Plans to allow listed firms in the UK to hold online-only AGMs would be detrimental to the ability of shareholders to engage with companies, ShareAction CEO Catherine Howarth warned in a speech in London yesterday.
Howarth said asking questions of board directors at in-person AGMs had proved crucial to an investor campaign coordinated by the sustainability-focused charity to improve the wages of contracted cleaning staff at UK banks.
She said the potential disappearance of in-person AGMs “would be a very bad development” for relationships between companies and shareholders, noting that it would accelerate a recent trend in investor engagement which had tended to favour “form over signal, and activity over impact”.
Howarth also said the increasing use of virtual AGMs in the US “has been a disaster” for dialogue. “Awkward questions are simply being ignored,” she added.

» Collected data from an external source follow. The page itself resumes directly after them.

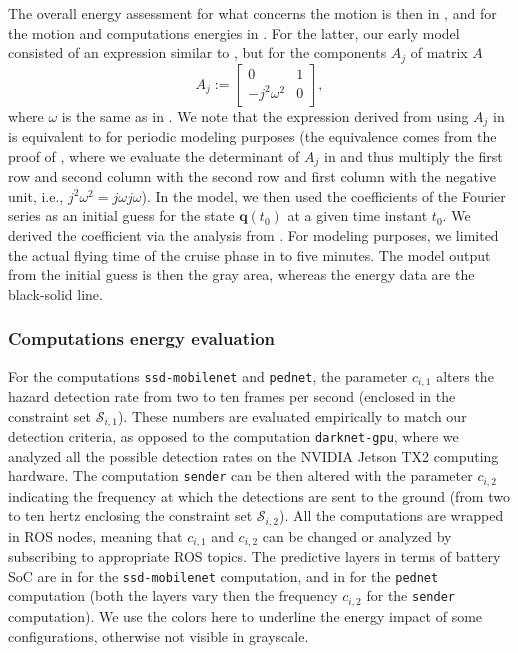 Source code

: The overall energy assessment for what concerns the motion is then in , and for the motion and computations energies in . For the latter, our early model consisted of an expression similar to , but for the components $A_j$ of matrix $A$
\begin{equation}\label{eq:alter-aj}
  A_j:=\begin{bmatrix}0 & 1 \\ -j^2\omega^2 & 0\end{bmatrix},
\end{equation}
where $\omega$ is the same as in . We note that the expression derived from using $A_j$ in  is equivalent to  for periodic modeling purposes (the equivalence comes from the proof of , where we evaluate the determinant of $A_j$ in  and thus multiply the first row and second column with the second row and first column with the negative unit, i.e., $j^2\omega^2=j\omega j\omega$). In the model, we then used the coefficients of the Fourier series as an initial guess for the state $\mathbf{q}(t_0)$ at a given time instant $t_0$. We derived the coefficient via the analysis from . For modeling purposes, we limited the actual flying time of the cruise phase in  to five minutes. The model output from the initial guess is then the gray area, whereas the energy data are the black-solid line. 

\subsubsection*{Computations energy evaluation}

For the computations {\small\tt ssd-mobilenet} and {\small\tt pednet}, the parameter $c_{i,1}$ alters the hazard detection rate from two to ten frames per second (enclosed in the constraint set $\mathcal{S}_{i,1}$). These numbers are evaluated empirically to match our detection criteria, as opposed to the computation {\small\tt darknet-gpu}, where we analyzed all the possible detection rates on the NVIDIA Jetson TX2 computing hardware. The computation {\small\tt sender} can be then altered with the parameter $c_{i,2}$ indicating the frequency at which the detections are sent to the ground (from two to ten hertz enclosing the constraint set $\mathcal{S}_{i,2}$). All the computations are wrapped in ROS nodes, meaning that $c_{i,1}$ and $c_{i,2}$ can be changed or analyzed by subscribing to appropriate ROS topics. The predictive layers in terms of battery SoC are in  for the {\small\tt ssd-mobilenet} computation, and in  for the {\small\tt pednet} computation (both the layers vary then the frequency $c_{i,2}$ for the {\small\tt sender} computation). We use the colors here to underline the energy impact of some configurations, otherwise not visible in grayscale.


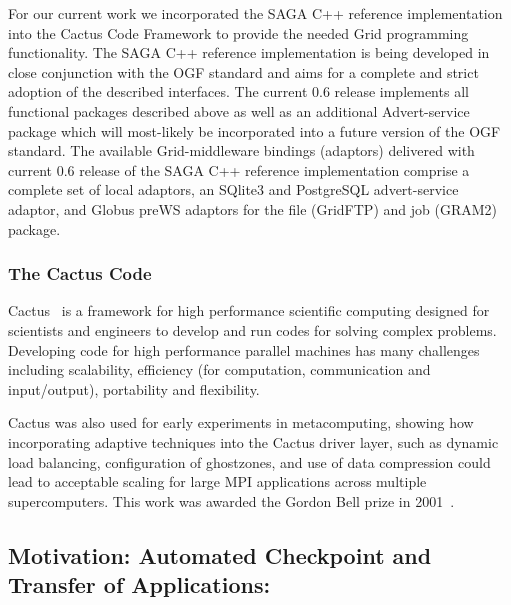 \documentclass[conference,final]{IEEEtran}
\begin{document}
{For our current work we incorporated the SAGA C++ reference
implementation~\cite{saga_web} into the Cactus Code Framework to
provide the needed Grid programming functionality. The SAGA C++
reference implementation is being developed in close conjunction with
the OGF standard and aims for a complete and strict adoption of the
described interfaces. The current 0.6 release implements all
functional packages described above as well as an additional
Advert-service package which will most-likely be incorporated into a
future version of the OGF standard.  The available Grid-middleware
bindings (adaptors) delivered with current 0.6 release of the SAGA C++
reference implementation comprise a complete set of local adaptors, an
SQlite3 and PostgreSQL advert-service adaptor, and Globus preWS
adaptors for the file (GridFTP) and job (GRAM2) package.


\subsubsection{The Cactus Code~\cite{cactus_web}}

Cactus~\cite{X0} is a framework for high performance scientific
computing designed for scientists and engineers to develop and run
codes for solving complex problems.  Developing code for high
performance parallel machines has many challenges including
scalability, efficiency (for computation, communication and
input/output), portability and flexibility. 

Cactus was also used for early experiments in metacomputing, showing
how incorporating adaptive techniques into the Cactus driver layer,
such as dynamic load balancing, configuration of ghostzones, and use
of data compression could lead to acceptable scaling for large MPI
applications across multiple supercomputers. This work was awarded the
Gordon Bell prize in 2001~\cite{Cactus_GordonBell}.

\subsection{Motivation: Automated Checkpoint and Transfer of
  Applications:}

}
\end{document}
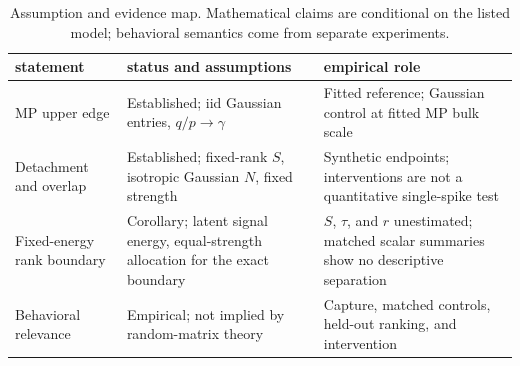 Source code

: \begin{table}[t]
\centering
\caption{Assumption and evidence map. Mathematical claims are conditional on the
listed model; behavioral semantics come from separate experiments.}
\label{tab:assumption-map}
\footnotesize
\begin{tabular}{>{\raggedright\arraybackslash}p{}>{\raggedright\arraybackslash}p{}>{\raggedright\arraybackslash}p{}}
\toprule
statement & status and assumptions & empirical role \\
\midrule
MP upper edge & Established; iid Gaussian entries, $q/p\to\gamma$ & Fitted
reference; Gaussian control at fitted MP bulk scale \\
Detachment and overlap & Established; fixed-rank $S$, isotropic Gaussian $N$,
fixed strength & Synthetic endpoints; interventions are not a quantitative
single-spike test \\
Fixed-energy rank boundary & Corollary; latent signal energy, equal-strength
allocation for the exact boundary & $S$, $\tau$, and $r$ unestimated; matched
scalar summaries show no descriptive separation \\
Behavioral relevance & Empirical; not implied by random-matrix theory & Capture,
matched controls, held-out ranking, and intervention \\
\bottomrule
\end{tabular}
\end{table}
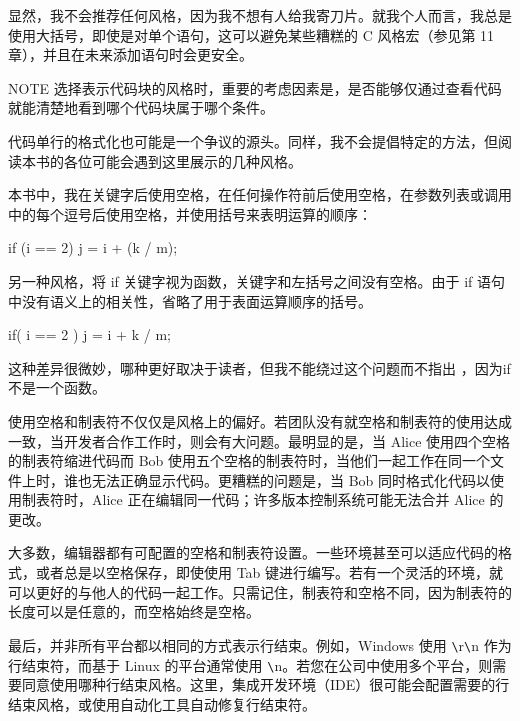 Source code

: 显然，我不会推荐任何风格，因为我不想有人给我寄刀片。就我个人而言，我总是使用大括号，即使是对单个语句，这可以避免某些糟糕的 C 风格宏（参见第 11 章），并且在未来添加语句时会更安全。

\begin{myNotic}{NOTE}
选择表示代码块的风格时，重要的考虑因素是，是否能够仅通过查看代码就能清楚地看到哪个代码块属于哪个条件。
\end{myNotic}


代码单行的格式化也可能是一个争议的源头。同样，我不会提倡特定的方法，但阅读本书的各位可能会遇到这里展示的几种风格。

本书中，我在关键字后使用空格，在任何操作符前后使用空格，在参数列表或调用中的每个逗号后使用空格，并使用括号来表明运算的顺序：

\begin{cpp}
if (i == 2) {
    j = i + (k / m);
}
\end{cpp}

另一种风格，将 if 关键字视为函数，关键字和左括号之间没有空格。由于 if 语句中没有语义上的相关性，省略了用于表面运算顺序的括号。

\begin{cpp}
if( i == 2 ) {
    j = i + k / m;
}
\end{cpp}

这种差异很微妙，哪种更好取决于读者，但我不能绕过这个问题而不指出 ，因为if不是一个函数。


使用空格和制表符不仅仅是风格上的偏好。若团队没有就空格和制表符的使用达成一致，当开发者合作工作时，则会有大问题。最明显的是，当 Alice 使用四个空格的制表符缩进代码而 Bob 使用五个空格的制表符时，当他们一起工作在同一个文件上时，谁也无法正确显示代码。更糟糕的问题是，当 Bob 同时格式化代码以使用制表符时，Alice 正在编辑同一代码；许多版本控制系统可能无法合并 Alice 的更改。

大多数，编辑器都有可配置的空格和制表符设置。一些环境甚至可以适应代码的格式，或者总是以空格保存，即使使用 Tab 键进行编写。若有一个灵活的环境，就可以更好的与他人的代码一起工作。只需记住，制表符和空格不同，因为制表符的长度可以是任意的，而空格始终是空格。

最后，并非所有平台都以相同的方式表示行结束。例如，Windows 使用 \verb|\|r\verb|\|n 作为行结束符，而基于 Linux 的平台通常使用 \verb|\|n。若您在公司中使用多个平台，则需要同意使用哪种行结束风格。这里，集成开发环境（IDE）很可能会配置需要的行结束风格，或使用自动化工具自动修复行结束符。

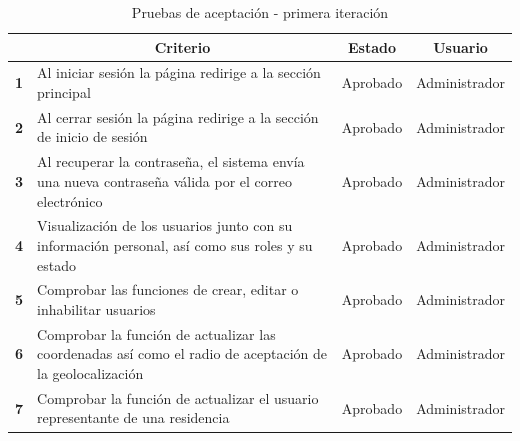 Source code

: \begin{spacing}{1}
    \begin{center}


    \renewcommand*{\arraystretch}{1.4}
    \begin{longtable}{ |>{\bfseries}l|p{}|l|l| }
        \caption{Pruebas de aceptación - primera iteración}\\
        \hline
        \multicolumn{1}{|c|}{ \textbf{N.}} & \multicolumn{1}{c|}{\textbf{Criterio}} & \multicolumn{1}{c|}{ \textbf{Estado}} & \multicolumn{1}{c|}{ \textbf{Usuario}}\\
        \hline
        1 & Al iniciar sesión la página redirige a la sección principal & Aprobado & Administrador\\
        \hline
        2 & Al cerrar sesión la página redirige a la sección de inicio de sesión & Aprobado & Administrador\\
        \hline
        3 & Al recuperar la contraseña, el sistema envía una nueva contraseña válida por el correo electrónico & Aprobado & Administrador\\
        \hline
        4 & Visualización de los usuarios junto con su información personal, así como sus roles y su estado & Aprobado & Administrador\\
        \hline
        5 & Comprobar las funciones de crear, editar o inhabilitar usuarios & Aprobado & Administrador\\
        \hline
        6 & Comprobar la función de actualizar las coordenadas así como el radio de aceptación de la geolocalización & Aprobado & Administrador\\
        \hline
        7 & Comprobar la función de actualizar el usuario representante de una residencia & Aprobado & Administrador\\
        \hline
    \end{longtable}\label{tab:pruebas-aceptacion-1}
    \end{center}
\end{spacing}

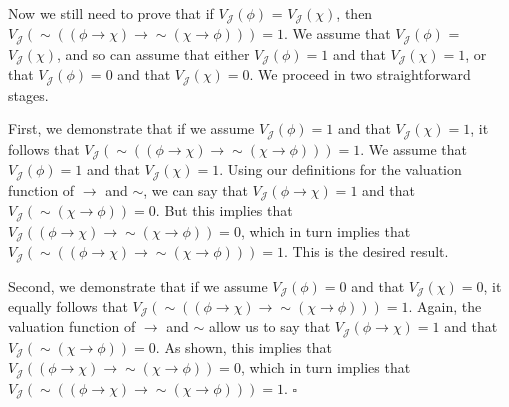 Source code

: \documentclass[sloppy, journal, git, bytitle]{humapap}
\begin{document}
Now we still need to prove that if $V\mathcal{_J}(\phi)$ = $V\mathcal{_J}(\chi)$, then $V\mathcal{_J}(\sim((\phi\rightarrow\chi)\rightarrow\sim(\chi\rightarrow\phi)))=1$. We assume that $V\mathcal{_J}(\phi)$ = $V\mathcal{_J}(\chi)$, and so can assume that either $V\mathcal{_J}(\phi)=1$ and that $V\mathcal{_J}(\chi)=1$, or that $V\mathcal{_J}(\phi)=0$ and that $V\mathcal{_J}(\chi)=0$. We proceed in two straightforward stages.  

First, we demonstrate that if we assume $V\mathcal{_J}(\phi)=1$ and that $V\mathcal{_J}(\chi)=1$, it follows that $V\mathcal{_J}(\sim((\phi\rightarrow\chi)\rightarrow\sim(\chi\rightarrow\phi)))=1$. We assume that $V\mathcal{_J}(\phi)=1$ and that $V\mathcal{_J}(\chi)=1$. Using our definitions for the valuation function of $\rightarrow$ and $\sim$, we can say that $V\mathcal{_J}(\phi\rightarrow\chi)=1$ and that $V\mathcal{_J}(\sim(\chi\rightarrow\phi))=0$. But this implies that $V\mathcal{_J}((\phi\rightarrow\chi)\rightarrow\sim(\chi\rightarrow\phi))=0$, which in turn implies that $V\mathcal{_J}(\sim((\phi\rightarrow\chi)\rightarrow\sim(\chi\rightarrow\phi)))=1$. This is the desired result. 

Second, we demonstrate that if we assume $V\mathcal{_J}(\phi)=0$ and that $V\mathcal{_J}(\chi)=0$, it equally follows that $V\mathcal{_J}(\sim((\phi\rightarrow\chi)\rightarrow\sim(\chi\rightarrow\phi)))=1$. Again, the valuation function of $\rightarrow$ and $\sim$ allow us to say that $V\mathcal{_J}(\phi\rightarrow\chi)=1$ and that $V\mathcal{_J}(\sim(\chi\rightarrow\phi))=0$. As shown, this implies that $V\mathcal{_J}((\phi\rightarrow\chi)\rightarrow\sim(\chi\rightarrow\phi))=0$, which in turn implies that $V\mathcal{_J}(\sim((\phi\rightarrow\chi)\rightarrow\sim(\chi\rightarrow\phi)))=1$. $\square$


 




\standardbib
\end{document}
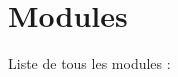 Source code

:\section{Modules}
Liste de tous les modules \+:\begin{DoxyCompactList}
\item {}
\end{DoxyCompactList}
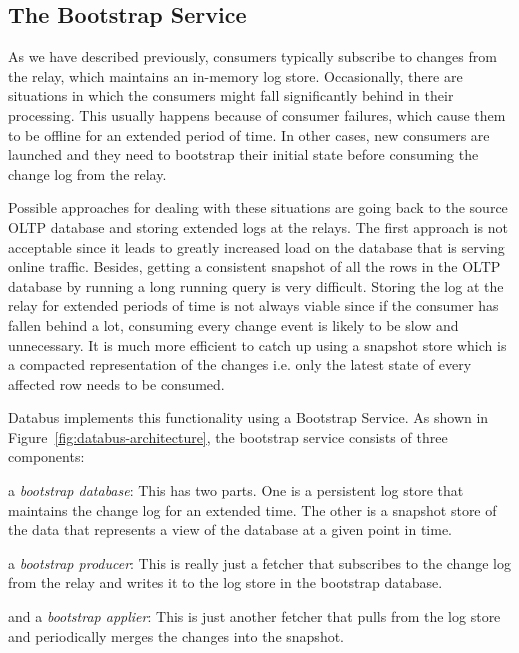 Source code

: \subsection{The Bootstrap Service}
\label{subsec:Bootstrap}

As we have described previously, consumers typically subscribe to changes from the relay, which maintains an in-memory log store. Occasionally, there are situations in which the consumers might fall significantly behind in their processing. This usually happens because of consumer failures, which cause them to be offline for an extended period of time. In other cases, new consumers are launched and they need to bootstrap their initial state before consuming the change log from the relay. 

Possible approaches for dealing with these situations are going back to the source OLTP database and storing extended logs at the relays. The first approach is not acceptable since it leads to greatly increased load on the database that is serving online traffic. Besides, getting a consistent snapshot of all the rows in the OLTP database by running a long running query is very difficult. Storing the log at the relay for extended periods of time is not always viable since if the consumer has fallen behind a lot, consuming every change event is likely to be slow and unnecessary. It is much more efficient to catch up using a snapshot store which is a compacted representation of the changes i.e. only the latest state of every affected row needs to be consumed. 

Databus implements this functionality using a Bootstrap Service. As shown in Figure~\ref{fig:databus-architecture}, the bootstrap service consists of three components:
\begin{itemize*}
\item a \emph{bootstrap database}: This has two parts. One is a persistent log store that maintains the change log for an extended time. The other is a snapshot store of the data that represents a view of the database at a given point in time. 
\item a \emph{bootstrap producer}: This is really just a fetcher that subscribes to the change log from the relay and writes it to the log store in the bootstrap database. 
\item and a \emph{bootstrap applier}: This is just another fetcher that pulls from the log store and periodically merges the changes into the snapshot.
\end{itemize*}

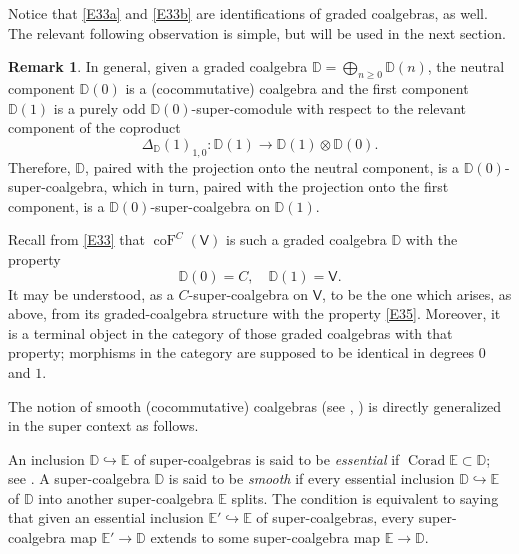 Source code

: \documentclass[11pt, a4paper]{amsart}
\theoremstyle{definition}
\newtheorem{rem}[theorem]{Remark}
\numberwithin{equation}{section}
\begin{document}
Notice that \eqref{E33a} and \eqref{E33b} are identifications of graded coalgebras, as well. 
The relevant following observation is simple, but will be used in the next section.

\begin{rem}\label{R32}
In general, given a graded coalgebra 
$\mathbb{D}= \bigoplus_{n \geq 0} \mathbb{D}(n)$, the neutral component $\mathbb{D}(0)$
is a (cocommutative) coalgebra and the first component $\mathbb{D}(1)$ is a purely odd $\mathbb{D}(0)$-super-comodule with respect to the relevant component of the coproduct 
\begin{equation}\label{E34}
\Delta_{\mathbb{D}}(1)_{1,0} : \mathbb{D}(1)\to \mathbb{D}(1)\otimes \mathbb{D}(0). 
\end{equation}
Therefore, $\mathbb{D}$, paired with the projection onto the neutral component, is a $\mathbb{D}(0)$-super-coalgebra,
which in turn, paired with the projection onto the
first component, is a $\mathbb{D}(0)$-super-coalgebra on $\mathbb{D}(1)$. 

Recall from \eqref{E33} that $\operatorname{coF}^{C}(\mathsf{V})$ is such a graded coalgebra $\mathbb{D}$ with the 
property 
\begin{equation}\label{E35}
\mathbb{D}(0)=C,\quad \mathbb{D}(1)=\mathsf{V}.
\end{equation}
It may be understood, as a $C$-super-coalgebra on $\mathsf{V}$, to be the one
which arises, as above, from its graded-coalgebra structure with the property \eqref{E35}. 
Moreover, it is a terminal object in the category of 
those graded coalgebras with that property; morphisms in the category are supposed to be identical in degrees
$0$ and $1$. 
\end{rem}

The notion of smooth (cocommutative) coalgebras (see \cite[p.1521, lines 5–7]{T0}, 
\cite[Definition 1.4, Proposition 1.5]{FS}) 
is directly generalized in the super context as follows. 

An inclusion $\mathbb{D}\hookrightarrow \mathbb{E}$ of super-coalgebras is said to be \emph{essential} 
if $\operatorname{Corad}\mathbb{E}\subset \mathbb{D}$; see \cite[Sect.~1]{MO}. 
A super-coalgebra $\mathbb{D}$ is said to be \emph{smooth}
if every essential inclusion $\mathbb{D}\hookrightarrow \mathbb{E}$ of $\mathbb{D}$ into another
super-coalgebra $\mathbb{E}$ splits. The condition is equivalent to saying that given an essential
inclusion $\mathbb{E}' \hookrightarrow \mathbb{E}$ of super-coalgebras, every super-coalgebra map 
$\mathbb{E}' \to \mathbb{D}$ extends to some super-coalgebra map $\mathbb{E} \to \mathbb{D}$.
\end{document}
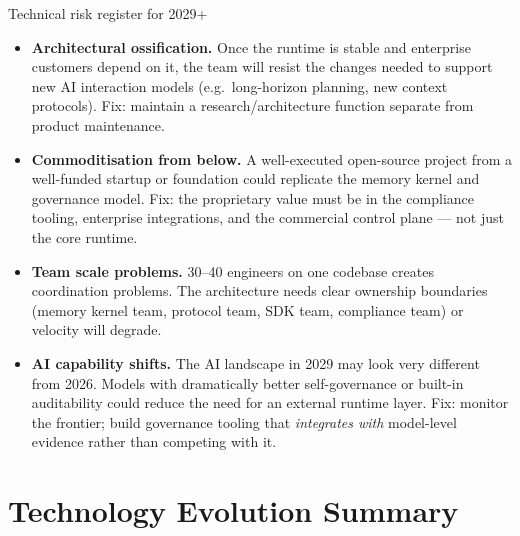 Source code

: \begin{warnbox}{Technical risk register for 2029+}
\begin{itemize}[noitemsep,leftmargin=1.4em]
  \item \textbf{Architectural ossification.} Once the runtime is stable and
        enterprise customers depend on it, the team will resist the changes
        needed to support new AI interaction models (e.g.\ long-horizon planning,
        new context protocols). Fix: maintain a research/architecture function
        separate from product maintenance.
  \item \textbf{Commoditisation from below.} A well-executed open-source
        project from a well-funded startup or foundation could replicate the
        memory kernel and governance model. Fix: the proprietary value must be
        in the compliance tooling, enterprise integrations, and the commercial
        control plane — not just the core runtime.
  \item \textbf{Team scale problems.} 30--40 engineers on one codebase creates
        coordination problems. The architecture needs clear ownership
        boundaries (memory kernel team, protocol team, SDK team, compliance
        team) or velocity will degrade.
  \item \textbf{AI capability shifts.} The AI landscape in 2029 may look very
        different from 2026. Models with dramatically better self-governance or
        built-in auditability could reduce the need for an external runtime
        layer. Fix: monitor the frontier; build governance tooling that
        \textit{integrates with} model-level evidence rather than competing
        with it.
\end{itemize}
\end{warnbox}

\section{Technology Evolution Summary}

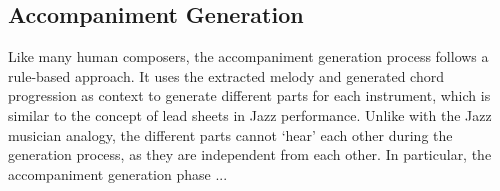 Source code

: \subsection{Accompaniment Generation}

Like many human composers, the accompaniment generation process follows a rule-based approach. It uses the extracted melody and generated chord progression as context to generate different parts for each instrument, which is similar to the concept of lead sheets in Jazz performance. Unlike with the Jazz musician analogy, the different parts cannot `hear' each other during the generation process, as they are independent from each other. In particular, the accompaniment generation phase ...
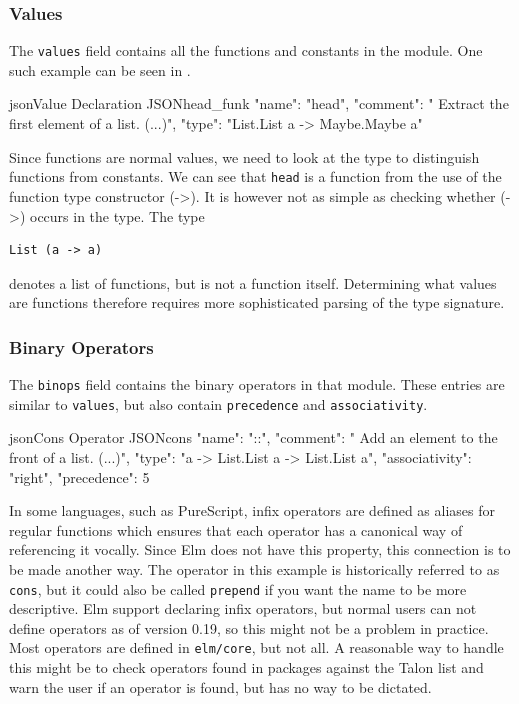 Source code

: \documentclass[../thesis.tex]{subfiles}
\begin{document}
\subsubsection{Values}\label{values}
The \texttt{values} field contains all the functions and constants in the module.
One such example can be seen in .
\begin{code}{json}{Value Declaration JSON}{head_funk}
{
  "name": "head",
  "comment": " Extract the first element of a list. (...)",
  "type": "List.List a -> Maybe.Maybe a"
}
\end{code}
Since functions are normal values, we need to look at the type to distinguish functions from constants.
We can see that \texttt{head} is a function from the use of the function type constructor (->).
It is however not as simple as checking whether (->) occurs in the type.
The type
\begin{verbatim}
List (a -> a)
\end{verbatim}
denotes a list of functions, but is not a function itself.
Determining what values are functions therefore requires more sophisticated parsing of the type signature.

\subsubsection{Binary Operators}\label{binary_operators}
The \texttt{binops} field contains the binary operators in that module.
These entries are similar to \texttt{values}, but also contain \texttt{precedence} and \texttt{associativity}.
\begin{code}{json}{Cons Operator JSON}{cons}
{
  "name": "::",
  "comment": " Add an element to the front of a list. (...)",
  "type": "a -> List.List a -> List.List a",
  "associativity": "right",
  "precedence": 5
}
\end{code}
In some languages, such as PureScript, infix operators are defined as aliases
for regular functions which ensures that each operator has a canonical way of referencing it vocally.
Since Elm does not have this property, this connection is to be made another way.
The operator in this example is historically referred to as \texttt{cons}, but it could also be called
\texttt{prepend} if you want the name to be more descriptive.
Elm support declaring infix operators, but normal users can not define operators as of version 0.19, so this might not be a problem in practice.
Most operators are defined in \texttt{elm/core}, but not all.%
A reasonable way to handle this might be to check operators found in packages against the Talon list
and warn the user if an operator is found, but has no way to be dictated.
\end{document}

Changes to the rules around the AGMs of UK-listed firms are set to be included in legislation to overhaul the audit system, including the introduction of a new regulator. In May, the government said it expected to “clarify the legality” of virtual AGMs in a long-delayed audit and corporate governance bill.
According the Financial Times, more than 60 members of parliament asked the government this week to accelerate the bill, which would also force the ‘big four’ audit firms to share audits of large firms with smaller competitors and categorise the largest private firms as ‘public interest entities’.
HSBC and Barclays now pay the UK living wage to cleaners employed at its offices contracted via third-party agencies. ShareAction is working with investors to encourage large listed UK-based retailers to follow suit, including via resolutions filed at their2025 AGMs.
Howarth was speaking at an event focused on investor engagement for charities held by CCLA, at which the asset manager unveiled its new Better World Engagement Framework.